» **Data for analysis**
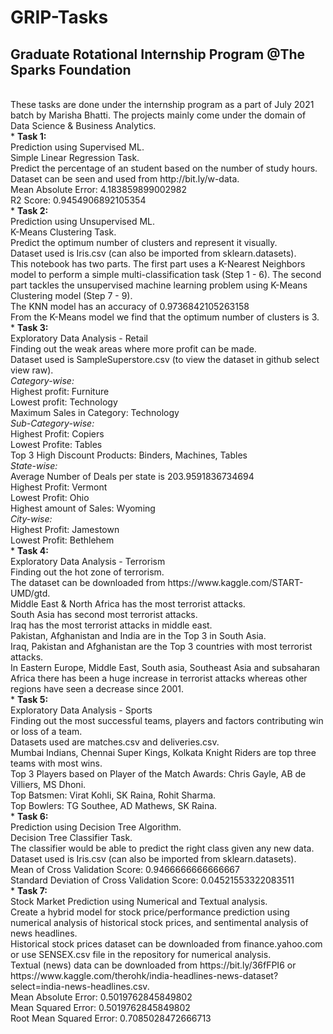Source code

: # GRIP-Tasks
## Graduate Rotational Internship Program @The Sparks Foundation
<br>
These tasks are done under the internship program as a part of July 2021 batch by Marisha Bhatti. The projects mainly come under the domain of Data Science & Business Analytics.<br>
* <b>Task 1:</b><br>Prediction using Supervised ML.<br>Simple Linear Regression Task.<br>Predict the percentage of an student based on the number of study hours.<br>Dataset can be seen and used from http://bit.ly/w-data.<br>Mean Absolute Error: 4.183859899002982<br>R2 Score: 0.9454906892105354<br>
* <b>Task 2:</b><br>Prediction using Unsupervised ML.<br>K-Means Clustering Task.<br>Predict the optimum number of clusters and represent it visually.<br>Dataset used is Iris.csv (can also be imported from sklearn.datasets).<br>This notebook has two parts. The first part uses a K-Nearest Neighbors model to perform a simple multi-classification task (Step 1 - 6). The second part tackles the unsupervised machine learning problem using K-Means Clustering model (Step 7 - 9).<br>The KNN model has an accuracy of 0.9736842105263158<br>From the K-Means model we find that the optimum number of clusters is 3.<br>
* <b>Task 3:</b><br>Exploratory Data Analysis - Retail<br>Finding out the weak areas where more profit can be made.<br>Dataset used is SampleSuperstore.csv (to view the dataset in github select view raw).<br><i>Category-wise:</i><br>Highest profit: Furniture<br>Lowest profit: Technology<br>Maximum Sales in Category: Technology<br><i>Sub-Category-wise:</i><br>Highest Profit: Copiers<br>Lowest Profite: Tables<br>Top 3 High Discount Products: Binders, Machines, Tables<br><i>State-wise:</i><br>Average Number of Deals per state is 203.9591836734694<br>Highest Profit: Vermont<br>Lowest Profit: Ohio<br>Highest amount of Sales: Wyoming<br><i>City-wise:</i><br>Highest Profit: Jamestown<br>Lowest Profit: Bethlehem<br>
* <b>Task 4:</b><br>Exploratory Data Analysis - Terrorism<br>Finding out the hot zone of terrorism.<br>The dataset can be downloaded from https://www.kaggle.com/START-UMD/gtd.<br>Middle East & North Africa has the most terrorist attacks.<br>South Asia has second most terrorist attacks.<br>Iraq has the most terrorist attacks in middle east.<br>Pakistan, Afghanistan and India are in the Top 3 in South Asia.<br>Iraq, Pakistan and Afghanistan are the Top 3 countries with most terrorist attacks.<br>In Eastern Europe, Middle East, South asia, Southeast Asia and subsaharan Africa there has been a huge increase in terrorist attacks whereas other regions have seen a decrease since 2001.<br>
* <b>Task 5:</b><br>Exploratory Data Analysis - Sports<br>Finding out the most successful teams, players and factors contributing win or loss of a team.<br>Datasets used are matches.csv and deliveries.csv.<br>Mumbai Indians, Chennai Super Kings, Kolkata Knight Riders are top three teams with most wins.<br>Top 3 Players based on Player of the Match Awards: Chris Gayle, AB de Villiers, MS Dhoni.<br>Top Batsmen: Virat Kohli, SK Raina, Rohit Sharma.<br>Top Bowlers: TG Southee, AD Mathews, SK Raina.<br>
* <b>Task 6:</b><br>Prediction using Decision Tree Algorithm.<br>Decision Tree Classifier Task.<br>The classifier would be able to predict the right class given any new data.<br>Dataset used is Iris.csv (can also be imported from sklearn.datasets).<br>Mean of Cross Validation Score: 0.9466666666666667<br>Standard Deviation of Cross Validation Score: 0.04521553322083511<br>
* <b>Task 7:</b><br>Stock Market Prediction using Numerical and Textual analysis.<br>Create a hybrid model for stock price/performance prediction using numerical analysis of historical stock prices, and sentimental analysis of news headlines.<br>Historical stock prices dataset can be downloaded from finance.yahoo.com or use SENSEX.csv file in the repository for numerical analysis.<br>Textual (news) data can be downloaded from https://bit.ly/36fFPI6 or https://www.kaggle.com/therohk/india-headlines-news-dataset?select=india-news-headlines.csv.<br>Mean Absolute Error: 0.5019762845849802<br>Mean Squared Error: 0.5019762845849802<br>Root Mean Squared Error: 0.7085028472666713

» **Aim of the exercise**
Leaving out the pictures, reproduce the whole listing above exactly.

» **Completed task**
Source code

: # GRIP-Tasks
## Graduate Rotational Internship Program @The Sparks Foundation
<br>
These tasks are done under the internship program as a part of July 2021 batch by Marisha Bhatti. The projects mainly come under the domain of Data Science & Business Analytics.<br>
* <b>Task 1:</b><br>Prediction using Supervised ML.<br>Simple Linear Regression Task.<br>Predict the percentage of an student based on the number of study hours.<br>Dataset can be seen and used from http://bit.ly/w-data.<br>Mean Absolute Error: 4.183859899002982<br>R2 Score: 0.9454906892105354<br>
* <b>Task 2:</b><br>Prediction using Unsupervised ML.<br>K-Means Clustering Task.<br>Predict the optimum number of clusters and represent it visually.<br>Dataset used is Iris.csv (can also be imported from sklearn.datasets).<br>This notebook has two parts. The first part uses a K-Nearest Neighbors model to perform a simple multi-classification task (Step 1 - 6). The second part tackles the unsupervised machine learning problem using K-Means Clustering model (Step 7 - 9).<br>The KNN model has an accuracy of 0.9736842105263158<br>From the K-Means model we find that the optimum number of clusters is 3.<br>
* <b>Task 3:</b><br>Exploratory Data Analysis - Retail<br>Finding out the weak areas where more profit can be made.<br>Dataset used is SampleSuperstore.csv (to view the dataset in github select view raw).<br><i>Category-wise:</i><br>Highest profit: Furniture<br>Lowest profit: Technology<br>Maximum Sales in Category: Technology<br><i>Sub-Category-wise:</i><br>Highest Profit: Copiers<br>Lowest Profite: Tables<br>Top 3 High Discount Products: Binders, Machines, Tables<br><i>State-wise:</i><br>Average Number of Deals per state is 203.9591836734694<br>Highest Profit: Vermont<br>Lowest Profit: Ohio<br>Highest amount of Sales: Wyoming<br><i>City-wise:</i><br>Highest Profit: Jamestown<br>Lowest Profit: Bethlehem<br>
* <b>Task 4:</b><br>Exploratory Data Analysis - Terrorism<br>Finding out the hot zone of terrorism.<br>The dataset can be downloaded from https://www.kaggle.com/START-UMD/gtd.<br>Middle East & North Africa has the most terrorist attacks.<br>South Asia has second most terrorist attacks.<br>Iraq has the most terrorist attacks in middle east.<br>Pakistan, Afghanistan and India are in the Top 3 in South Asia.<br>Iraq, Pakistan and Afghanistan are the Top 3 countries with most terrorist attacks.<br>In Eastern Europe, Middle East, South asia, Southeast Asia and subsaharan Africa there has been a huge increase in terrorist attacks whereas other regions have seen a decrease since 2001.<br>
* <b>Task 5:</b><br>Exploratory Data Analysis - Sports<br>Finding out the most successful teams, players and factors contributing win or loss of a team.<br>Datasets used are matches.csv and deliveries.csv.<br>Mumbai Indians, Chennai Super Kings, Kolkata Knight Riders are top three teams with most wins.<br>Top 3 Players based on Player of the Match Awards: Chris Gayle, AB de Villiers, MS Dhoni.<br>Top Batsmen: Virat Kohli, SK Raina, Rohit Sharma.<br>Top Bowlers: TG Southee, AD Mathews, SK Raina.<br>
* <b>Task 6:</b><br>Prediction using Decision Tree Algorithm.<br>Decision Tree Classifier Task.<br>The classifier would be able to predict the right class given any new data.<br>Dataset used is Iris.csv (can also be imported from sklearn.datasets).<br>Mean of Cross Validation Score: 0.9466666666666667<br>Standard Deviation of Cross Validation Score: 0.04521553322083511<br>
* <b>Task 7:</b><br>Stock Market Prediction using Numerical and Textual analysis.<br>Create a hybrid model for stock price/performance prediction using numerical analysis of historical stock prices, and sentimental analysis of news headlines.<br>Historical stock prices dataset can be downloaded from finance.yahoo.com or use SENSEX.csv file in the repository for numerical analysis.<br>Textual (news) data can be downloaded from https://bit.ly/36fFPI6 or https://www.kaggle.com/therohk/india-headlines-news-dataset?select=india-news-headlines.csv.<br>Mean Absolute Error: 0.5019762845849802<br>Mean Squared Error: 0.5019762845849802<br>Root Mean Squared Error: 0.7085028472666713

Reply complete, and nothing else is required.